Hexagonal lattice, medium for the movement of electrons - illustrative artistic rendering.

Hexagonal lattice, medium for the movement of electrons – illustrative artistic rendering. Image credit: Unsplash, free license

In January, Columbia chemists published a study about the first 2D heavy fermion, a class of material with very heavy electrons. In November, the Engineering school published a story on “Laser-Driving a 2D Material.” And earlier last year, researchers found both superconductivity and ferroelectricity in the same 2D material. The list goes on.

So, what are 2D materials and why are scientists so interested?

Two-dimensional materials are just what they sound like: Materials that are just 1 or 2 atoms thick but wider in every other direction. Often the 2D materials scientists are working with are a few square micrometers large– invisible to the naked eye, but visible with the kind of microscope you might have used in high school science classes. The 2D materials that scientists are working with are a mix of naturally occurring materials, like graphene, a form of ultra-strong carbon discovered at Columbia in 2004, and materials synthesized in labs, like CeSil, a crystal first assembled at Columbia last year, composed of cerium, silicon, and iodine. These materials usually begin as three-dimensional, and scientists peel them down to two dimensions to run experiments on them and find out what physical properties, like superconductivity or magnetism, might emerge when the materials are atom-flat. Scientists are working on developing new ways to make 2D materials from scratch, without needing to peel them down from 3D, but the quality of these is still imperfect.

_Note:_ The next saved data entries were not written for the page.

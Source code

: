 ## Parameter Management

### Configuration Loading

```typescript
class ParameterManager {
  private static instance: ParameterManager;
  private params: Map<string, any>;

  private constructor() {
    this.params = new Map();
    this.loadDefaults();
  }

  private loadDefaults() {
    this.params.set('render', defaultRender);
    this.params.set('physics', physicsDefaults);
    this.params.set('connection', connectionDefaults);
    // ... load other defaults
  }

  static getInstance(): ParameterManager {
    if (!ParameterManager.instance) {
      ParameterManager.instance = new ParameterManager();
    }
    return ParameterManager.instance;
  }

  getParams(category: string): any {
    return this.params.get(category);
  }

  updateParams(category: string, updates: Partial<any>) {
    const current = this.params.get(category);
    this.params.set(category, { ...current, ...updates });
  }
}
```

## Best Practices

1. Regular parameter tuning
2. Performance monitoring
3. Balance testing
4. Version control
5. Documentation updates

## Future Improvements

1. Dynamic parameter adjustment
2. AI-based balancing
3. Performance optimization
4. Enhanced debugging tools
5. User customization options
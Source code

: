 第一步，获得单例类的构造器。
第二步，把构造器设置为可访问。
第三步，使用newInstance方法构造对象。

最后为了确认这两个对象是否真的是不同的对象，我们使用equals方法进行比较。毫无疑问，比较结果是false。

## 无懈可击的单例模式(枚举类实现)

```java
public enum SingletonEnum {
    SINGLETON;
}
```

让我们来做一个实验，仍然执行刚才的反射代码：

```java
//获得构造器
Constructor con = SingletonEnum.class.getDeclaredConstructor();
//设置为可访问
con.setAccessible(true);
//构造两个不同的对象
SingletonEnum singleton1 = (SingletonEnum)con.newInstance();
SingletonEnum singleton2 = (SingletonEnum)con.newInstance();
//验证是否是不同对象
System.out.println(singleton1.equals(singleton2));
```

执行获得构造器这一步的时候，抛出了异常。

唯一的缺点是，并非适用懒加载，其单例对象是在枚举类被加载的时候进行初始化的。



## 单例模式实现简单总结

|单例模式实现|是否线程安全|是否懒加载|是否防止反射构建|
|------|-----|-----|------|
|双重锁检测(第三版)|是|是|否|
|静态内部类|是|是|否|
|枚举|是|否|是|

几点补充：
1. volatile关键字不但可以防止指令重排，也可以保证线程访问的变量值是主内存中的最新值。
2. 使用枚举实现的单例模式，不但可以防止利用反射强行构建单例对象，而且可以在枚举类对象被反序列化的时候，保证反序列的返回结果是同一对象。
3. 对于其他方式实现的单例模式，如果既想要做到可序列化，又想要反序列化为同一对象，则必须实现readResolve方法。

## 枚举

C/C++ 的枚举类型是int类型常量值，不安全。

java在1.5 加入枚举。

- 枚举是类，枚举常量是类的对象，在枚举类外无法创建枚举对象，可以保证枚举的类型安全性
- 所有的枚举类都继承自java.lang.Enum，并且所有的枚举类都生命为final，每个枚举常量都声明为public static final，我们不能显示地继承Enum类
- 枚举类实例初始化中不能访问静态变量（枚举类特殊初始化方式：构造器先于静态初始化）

Many things make 2D materials interesting but a primary one is that they confine the ways that particles like electrons can move within them. Columbia Chemist Xavier Roy used a traffic analogy to explain:

“Think of it like this: If we had flying cars that could travel in three-dimensional space, we would be able to reduce most of the traffic in New York. But since our current cars can only travel in two-dimensions, we end up with huge traffic jams in Times Square,” Roy said in a recent interview.

“The same thing happens for electrons when we move from 3D to 2D, but in our case, ‘traffic’ between electrons is beneficial! As these electron-electron interactions become stronger, we can completely change the properties of a material. For example, as the thickness of 3D heavy fermion materials is reduced (i.e. as they become more 2D), they can transition from being magnetic to superconducting.”

Two-dimensional materials can also be relatively easily tweaked: Stacking them with slight angles between the layers, applying forces like electric fields and magnetic fields, and straining the materials by twisting or applying pressure to them can change their properties. Take just one example: By simply stacking two sheets of a material called tungsten diselenide on top of each other, twisting them, and adding or removing electric charge, the material can switch from an electricity-conducting metal to an electricity-blocking insulator and back again.

Scientists are also excited by 2D materials’ potential uses in technology, which scientists often refer to as “applications.”

Two-dimensional materials will likely play a vital role in the next generation of electronics, including still-under-development quantum computers. Why? In large part, because 2D materials are ultra-small with unique, controllable properties (like superconductivity), and technology is always on the hunt for something that can achieve results more quickly, more efficiently, and using less space.